YOUR GOAL: What is needed is an exact copy of every entry below, with the pictures left out.

DATA IN THIS EXERCISE:
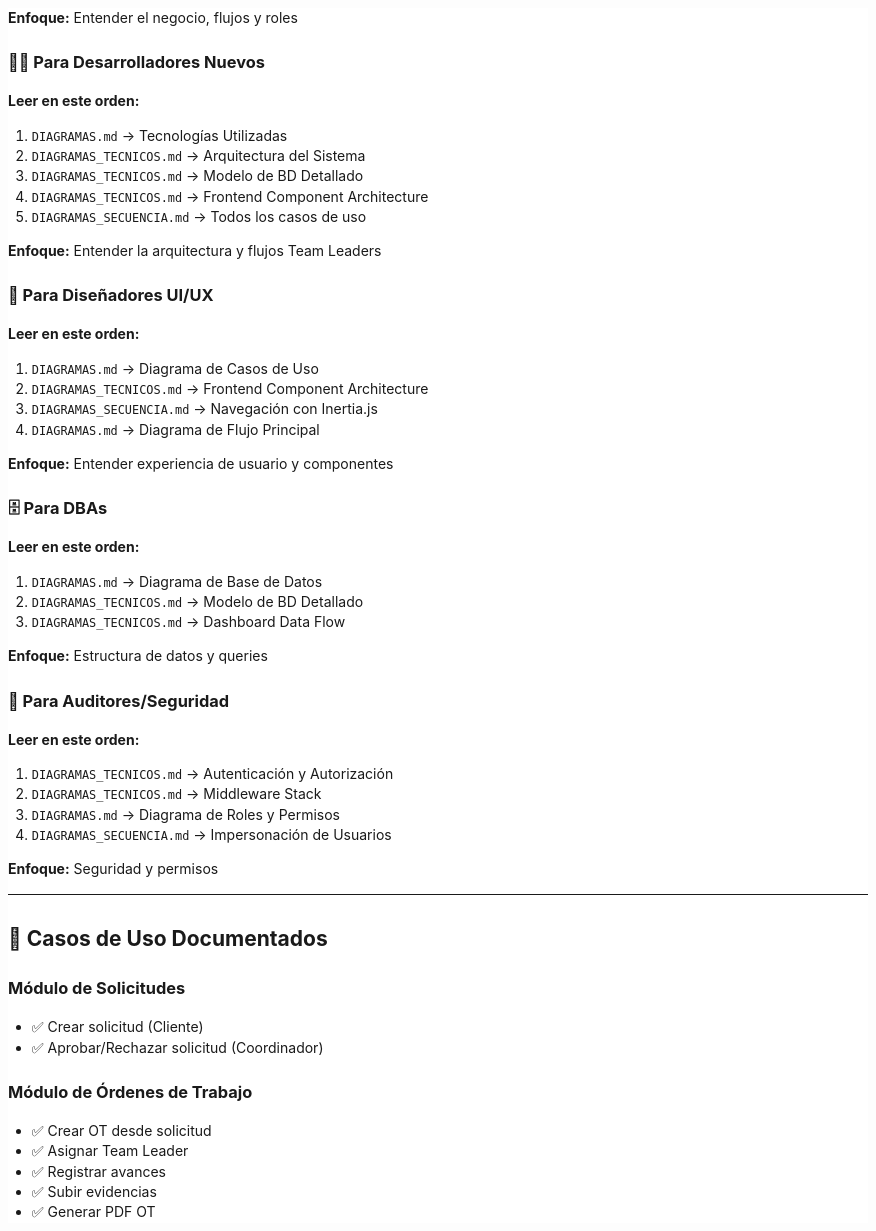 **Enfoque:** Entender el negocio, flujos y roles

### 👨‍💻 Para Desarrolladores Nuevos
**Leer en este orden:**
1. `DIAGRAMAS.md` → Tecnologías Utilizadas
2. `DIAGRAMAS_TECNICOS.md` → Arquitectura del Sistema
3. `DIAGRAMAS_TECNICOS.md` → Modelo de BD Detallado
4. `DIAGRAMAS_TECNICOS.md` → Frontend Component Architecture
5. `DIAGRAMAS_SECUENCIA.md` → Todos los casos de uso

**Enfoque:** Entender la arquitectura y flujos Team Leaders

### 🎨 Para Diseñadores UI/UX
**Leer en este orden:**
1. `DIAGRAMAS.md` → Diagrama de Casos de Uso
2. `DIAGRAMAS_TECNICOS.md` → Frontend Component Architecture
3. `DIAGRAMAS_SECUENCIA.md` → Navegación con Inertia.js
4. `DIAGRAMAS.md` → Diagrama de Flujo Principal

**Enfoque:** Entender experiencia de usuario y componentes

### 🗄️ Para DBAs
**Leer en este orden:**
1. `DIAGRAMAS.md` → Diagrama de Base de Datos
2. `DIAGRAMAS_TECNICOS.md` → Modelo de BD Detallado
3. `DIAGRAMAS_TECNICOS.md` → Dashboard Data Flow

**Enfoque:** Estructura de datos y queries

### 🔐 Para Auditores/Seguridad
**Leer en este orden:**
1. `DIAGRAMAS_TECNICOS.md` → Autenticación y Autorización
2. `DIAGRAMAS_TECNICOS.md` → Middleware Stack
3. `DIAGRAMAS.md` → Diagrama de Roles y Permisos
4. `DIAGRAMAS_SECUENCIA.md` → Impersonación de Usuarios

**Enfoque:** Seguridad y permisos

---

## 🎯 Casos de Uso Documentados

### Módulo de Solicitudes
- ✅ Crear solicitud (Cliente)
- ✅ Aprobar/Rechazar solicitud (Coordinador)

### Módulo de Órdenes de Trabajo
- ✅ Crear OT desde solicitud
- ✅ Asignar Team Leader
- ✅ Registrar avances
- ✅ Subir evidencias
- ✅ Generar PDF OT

EXERCISE RESULT:
 **Enfoque:** Entender el negocio, flujos y roles

### 👨‍💻 Para Desarrolladores Nuevos
**Leer en este orden:**
1. `DIAGRAMAS.md` → Tecnologías Utilizadas
2. `DIAGRAMAS_TECNICOS.md` → Arquitectura del Sistema
3. `DIAGRAMAS_TECNICOS.md` → Modelo de BD Detallado
4. `DIAGRAMAS_TECNICOS.md` → Frontend Component Architecture
5. `DIAGRAMAS_SECUENCIA.md` → Todos los casos de uso

**Enfoque:** Entender la arquitectura y flujos Team Leaders

### 🎨 Para Diseñadores UI/UX
**Leer en este orden:**
1. `DIAGRAMAS.md` → Diagrama de Casos de Uso
2. `DIAGRAMAS_TECNICOS.md` → Frontend Component Architecture
3. `DIAGRAMAS_SECUENCIA.md` → Navegación con Inertia.js
4. `DIAGRAMAS.md` → Diagrama de Flujo Principal

**Enfoque:** Entender experiencia de usuario y componentes

### 🗄️ Para DBAs
**Leer en este orden:**
1. `DIAGRAMAS.md` → Diagrama de Base de Datos
2. `DIAGRAMAS_TECNICOS.md` → Modelo de BD Detallado
3. `DIAGRAMAS_TECNICOS.md` → Dashboard Data Flow

**Enfoque:** Estructura de datos y queries

### 🔐 Para Auditores/Seguridad
**Leer en este orden:**
1. `DIAGRAMAS_TECNICOS.md` → Autenticación y Autorización
2. `DIAGRAMAS_TECNICOS.md` → Middleware Stack
3. `DIAGRAMAS.md` → Diagrama de Roles y Permisos
4. `DIAGRAMAS_SECUENCIA.md` → Impersonación de Usuarios

**Enfoque:** Seguridad y permisos

---

## 🎯 Casos de Uso Documentados

### Módulo de Solicitudes
- ✅ Crear solicitud (Cliente)
- ✅ Aprobar/Rechazar solicitud (Coordinador)

### Módulo de Órdenes de Trabajo
- ✅ Crear OT desde solicitud
- ✅ Asignar Team Leader
- ✅ Registrar avances
- ✅ Subir evidencias
- ✅ Generar PDF OT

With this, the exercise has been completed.